Blueprint Developer Manual / Version 2104
Table Of ContentsRequirements
If you run a public website, you want to get listed by search engines and therefore give web crawlers hints about the pages they should crawl. http://www.sitemaps.org/ declares an XML format for such sitemaps which is supported by many search engines, especially from Google and Microsoft.
"Sitemap" in terms of http://www.sitemaps.org/ is not to be mistaken with a human readable sitemap which visualizes the structure of a website (see Section 5.4.18, “Content Type Sitemap”). It is rather a complete index of all pages of a site. A simple sitemap file looks like this:
<?xml version="1.0" encoding="UTF-8"?> <urlset xmlns="http://www.sitemaps.org/schemas/sitemap/0.9" xmlns:xsi="http://www.w3.org/2001/XMLSchema-instance" xsi:schemaLocation="http://www.sitemaps.org/schemas/sitemap/0.9 http://www.sitemaps.org/schemas/sitemap/0.9/sitemap.xsd"> <url> <loc> http://helios.coremedia.com/corporate/spicy-duck-694 </loc> </url> <url> <loc> http://helios.coremedia.com/corporate/share-your-recipes-696 </loc> </url> ... </urlset>
Example 5.4. A sitemap file
The size of a sitemap is limited to 50,000 URLs. Larger sites must be split into several sitemap files and a sitemap index file which aggregates the sitemap files. A sitemap index file looks like this:
<?xml version="1.0" encoding="UTF-8"?> <sitemapindex xmlns="http://www.sitemaps.org/schemas/sitemap/0.9"> <sitemap> <loc>http://helios.coremedia.com/sitemap1.xml.gz</loc> <lastmod>2014-03-31T15:33:26+02:00</lastmod> </sitemap> ... </sitemapindex>
Example 5.5. A sitemap index file
Solution
A sitemap consists of multiple entities (the index and the sitemap files) and has dependencies on almost the whole repository. If a new content is created, which "coincidentally" occurs in the first sitemap file, the entries of all subsequent sitemap files are shifted.

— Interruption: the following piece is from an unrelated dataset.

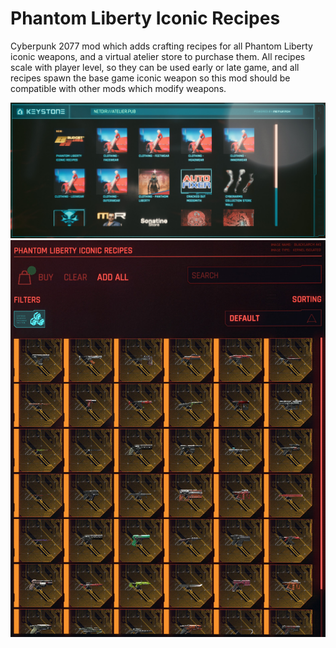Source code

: # Phantom Liberty Iconic Recipes

Cyberpunk 2077 mod which adds crafting recipes for all Phantom Liberty iconic weapons, and a virtual atelier store to purchase them. All recipes scale with player level, so they can be used early or late game, and all recipes spawn the base game iconic weapon so this mod should be compatible with other mods which modify weapons.

![Store](/docs/image/store.jpg "Store")
![Store Items](/docs/image/items.jpg "Store Items")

In border cases even the number of sitemap files may change, which affects the sitemap index file. So you cannot generate single sitemap entities on crawler demand, asynchronously and independent of each other, but you must generate a complete sitemap which represents a snapshot of the repository. Moreover, the exhaustive dependencies make sitemaps practically uncacheable, and the generation is expensive. For these reasons Blueprint does not render sitemaps on demand but pregenerates them periodically. So you must distinguish between sitemap generation and sitemap service. Both are handled by the live web application, though.
Sitemap Generation
CoreMedia Blueprint features separated sitemaps for each site.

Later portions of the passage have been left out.